Data shown
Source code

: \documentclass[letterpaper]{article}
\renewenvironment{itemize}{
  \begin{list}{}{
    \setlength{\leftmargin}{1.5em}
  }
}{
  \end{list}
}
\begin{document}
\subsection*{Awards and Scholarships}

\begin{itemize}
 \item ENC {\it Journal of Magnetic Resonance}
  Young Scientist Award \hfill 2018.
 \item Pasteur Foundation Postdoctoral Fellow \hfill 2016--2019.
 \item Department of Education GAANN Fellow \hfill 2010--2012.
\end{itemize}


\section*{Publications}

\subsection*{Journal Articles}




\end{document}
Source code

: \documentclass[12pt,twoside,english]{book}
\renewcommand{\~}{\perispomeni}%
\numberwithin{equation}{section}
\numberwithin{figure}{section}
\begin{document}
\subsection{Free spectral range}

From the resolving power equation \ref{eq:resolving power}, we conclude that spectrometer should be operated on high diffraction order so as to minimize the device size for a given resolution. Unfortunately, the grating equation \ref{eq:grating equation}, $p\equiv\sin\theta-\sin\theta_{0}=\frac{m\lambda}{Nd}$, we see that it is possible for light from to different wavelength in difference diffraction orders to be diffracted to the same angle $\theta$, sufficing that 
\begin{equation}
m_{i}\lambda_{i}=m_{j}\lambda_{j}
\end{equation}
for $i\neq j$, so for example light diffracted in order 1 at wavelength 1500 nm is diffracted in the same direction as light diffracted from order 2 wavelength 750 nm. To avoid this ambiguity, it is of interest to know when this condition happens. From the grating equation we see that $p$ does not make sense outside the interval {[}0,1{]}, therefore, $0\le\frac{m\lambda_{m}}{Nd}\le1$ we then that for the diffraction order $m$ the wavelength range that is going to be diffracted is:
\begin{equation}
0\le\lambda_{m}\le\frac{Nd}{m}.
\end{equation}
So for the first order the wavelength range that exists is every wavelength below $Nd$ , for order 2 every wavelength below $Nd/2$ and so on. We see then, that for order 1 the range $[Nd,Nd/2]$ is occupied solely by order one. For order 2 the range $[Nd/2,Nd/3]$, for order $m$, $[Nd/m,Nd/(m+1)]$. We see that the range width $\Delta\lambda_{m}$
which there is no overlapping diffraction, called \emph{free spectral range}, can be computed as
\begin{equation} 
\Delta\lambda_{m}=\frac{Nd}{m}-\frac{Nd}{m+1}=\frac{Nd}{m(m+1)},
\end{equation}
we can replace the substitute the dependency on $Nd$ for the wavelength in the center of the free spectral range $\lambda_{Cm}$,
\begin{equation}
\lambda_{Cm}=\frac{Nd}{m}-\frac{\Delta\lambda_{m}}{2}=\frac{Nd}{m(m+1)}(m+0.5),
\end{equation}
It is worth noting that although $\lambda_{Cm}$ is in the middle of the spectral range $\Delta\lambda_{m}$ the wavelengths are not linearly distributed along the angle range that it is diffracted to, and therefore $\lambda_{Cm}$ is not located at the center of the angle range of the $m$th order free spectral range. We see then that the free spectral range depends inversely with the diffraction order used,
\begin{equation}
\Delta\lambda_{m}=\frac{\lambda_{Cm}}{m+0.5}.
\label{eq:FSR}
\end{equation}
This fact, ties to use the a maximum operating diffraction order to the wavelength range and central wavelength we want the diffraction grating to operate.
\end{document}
==
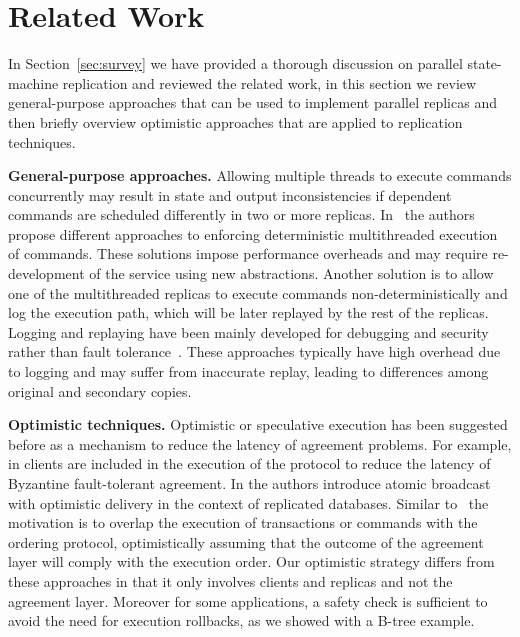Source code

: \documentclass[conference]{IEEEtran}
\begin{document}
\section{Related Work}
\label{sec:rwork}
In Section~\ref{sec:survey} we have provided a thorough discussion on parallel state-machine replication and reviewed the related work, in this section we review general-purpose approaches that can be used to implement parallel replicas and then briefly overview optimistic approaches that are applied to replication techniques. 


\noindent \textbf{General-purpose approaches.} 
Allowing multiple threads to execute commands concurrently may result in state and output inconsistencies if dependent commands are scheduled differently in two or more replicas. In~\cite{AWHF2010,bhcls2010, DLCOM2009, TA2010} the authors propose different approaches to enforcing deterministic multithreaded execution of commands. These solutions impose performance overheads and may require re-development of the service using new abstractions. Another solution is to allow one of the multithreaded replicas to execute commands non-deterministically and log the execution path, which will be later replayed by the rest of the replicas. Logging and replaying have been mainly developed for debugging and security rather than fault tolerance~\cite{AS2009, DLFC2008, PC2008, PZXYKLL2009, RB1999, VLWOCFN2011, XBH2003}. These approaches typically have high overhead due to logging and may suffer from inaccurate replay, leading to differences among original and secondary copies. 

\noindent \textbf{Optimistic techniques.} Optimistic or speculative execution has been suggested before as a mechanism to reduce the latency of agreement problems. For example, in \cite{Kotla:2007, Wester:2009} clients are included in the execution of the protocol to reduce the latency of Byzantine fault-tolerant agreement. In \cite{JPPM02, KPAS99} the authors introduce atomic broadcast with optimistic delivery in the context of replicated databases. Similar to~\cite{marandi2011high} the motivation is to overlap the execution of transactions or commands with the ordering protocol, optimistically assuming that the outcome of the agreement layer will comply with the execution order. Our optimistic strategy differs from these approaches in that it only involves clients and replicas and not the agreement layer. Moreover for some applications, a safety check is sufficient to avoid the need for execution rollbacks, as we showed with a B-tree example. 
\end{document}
--
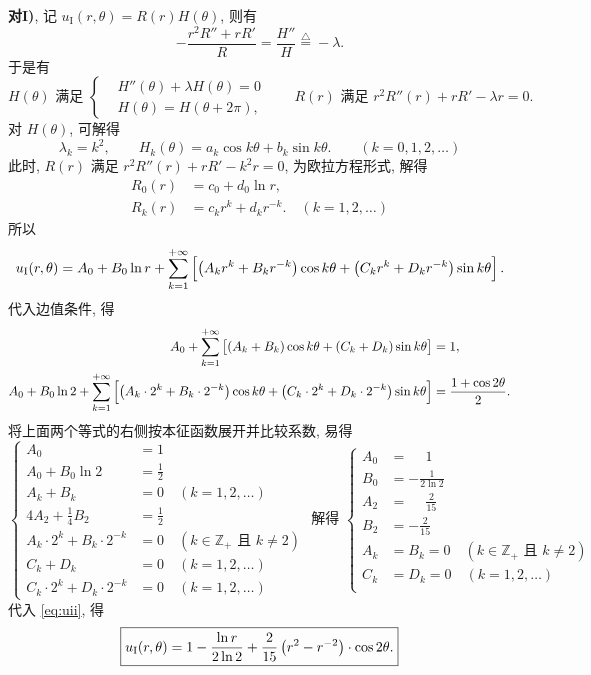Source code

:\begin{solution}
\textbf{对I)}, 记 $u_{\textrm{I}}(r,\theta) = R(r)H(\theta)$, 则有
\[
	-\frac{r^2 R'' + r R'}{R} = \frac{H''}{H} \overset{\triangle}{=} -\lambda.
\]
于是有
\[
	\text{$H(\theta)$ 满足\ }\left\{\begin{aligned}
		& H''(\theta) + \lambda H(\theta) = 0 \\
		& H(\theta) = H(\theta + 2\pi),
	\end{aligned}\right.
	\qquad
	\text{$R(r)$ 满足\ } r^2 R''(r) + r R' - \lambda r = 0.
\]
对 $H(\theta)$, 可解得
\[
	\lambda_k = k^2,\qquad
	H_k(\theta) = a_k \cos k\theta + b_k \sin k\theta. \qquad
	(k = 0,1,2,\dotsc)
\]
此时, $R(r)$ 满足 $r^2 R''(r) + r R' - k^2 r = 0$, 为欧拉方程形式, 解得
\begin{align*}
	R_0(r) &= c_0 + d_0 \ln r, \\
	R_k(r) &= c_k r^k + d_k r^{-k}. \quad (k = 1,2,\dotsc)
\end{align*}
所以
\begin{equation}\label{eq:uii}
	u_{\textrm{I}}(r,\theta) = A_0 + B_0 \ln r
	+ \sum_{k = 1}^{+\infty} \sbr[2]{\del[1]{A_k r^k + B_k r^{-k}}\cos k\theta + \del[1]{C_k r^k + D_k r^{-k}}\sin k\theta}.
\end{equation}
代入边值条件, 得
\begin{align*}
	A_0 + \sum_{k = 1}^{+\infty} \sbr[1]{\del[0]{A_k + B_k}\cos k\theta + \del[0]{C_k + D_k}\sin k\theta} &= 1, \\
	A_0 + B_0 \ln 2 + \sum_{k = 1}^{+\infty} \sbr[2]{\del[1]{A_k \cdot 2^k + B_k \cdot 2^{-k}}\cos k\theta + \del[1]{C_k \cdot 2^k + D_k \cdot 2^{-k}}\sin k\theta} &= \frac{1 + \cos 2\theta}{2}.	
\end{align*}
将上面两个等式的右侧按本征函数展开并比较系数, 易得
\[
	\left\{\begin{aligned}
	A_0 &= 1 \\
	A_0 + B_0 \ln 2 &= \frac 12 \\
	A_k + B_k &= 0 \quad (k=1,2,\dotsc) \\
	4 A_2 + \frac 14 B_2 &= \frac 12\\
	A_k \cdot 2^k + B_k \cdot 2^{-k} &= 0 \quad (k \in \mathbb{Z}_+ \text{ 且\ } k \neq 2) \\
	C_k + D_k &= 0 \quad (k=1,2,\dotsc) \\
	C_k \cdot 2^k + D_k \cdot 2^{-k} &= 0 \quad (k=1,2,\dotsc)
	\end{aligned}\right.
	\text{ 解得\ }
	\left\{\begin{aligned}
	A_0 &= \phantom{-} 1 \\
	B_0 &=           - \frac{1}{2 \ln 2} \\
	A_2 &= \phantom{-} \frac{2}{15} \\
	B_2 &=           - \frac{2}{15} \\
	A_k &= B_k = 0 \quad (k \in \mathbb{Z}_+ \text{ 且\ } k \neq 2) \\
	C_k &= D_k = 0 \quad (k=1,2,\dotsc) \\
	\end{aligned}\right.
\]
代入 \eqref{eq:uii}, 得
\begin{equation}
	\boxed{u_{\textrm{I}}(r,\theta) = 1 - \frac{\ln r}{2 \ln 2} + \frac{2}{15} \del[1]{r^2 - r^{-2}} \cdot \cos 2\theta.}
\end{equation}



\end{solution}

Task directions
Would you please copy every line in the data that contains the word "Fellow"?

Solution
 \item Pasteur Foundation Postdoctoral Fellow \hfill 2016--2019.
 \item Department of Education GAANN Fellow \hfill 2010--2012.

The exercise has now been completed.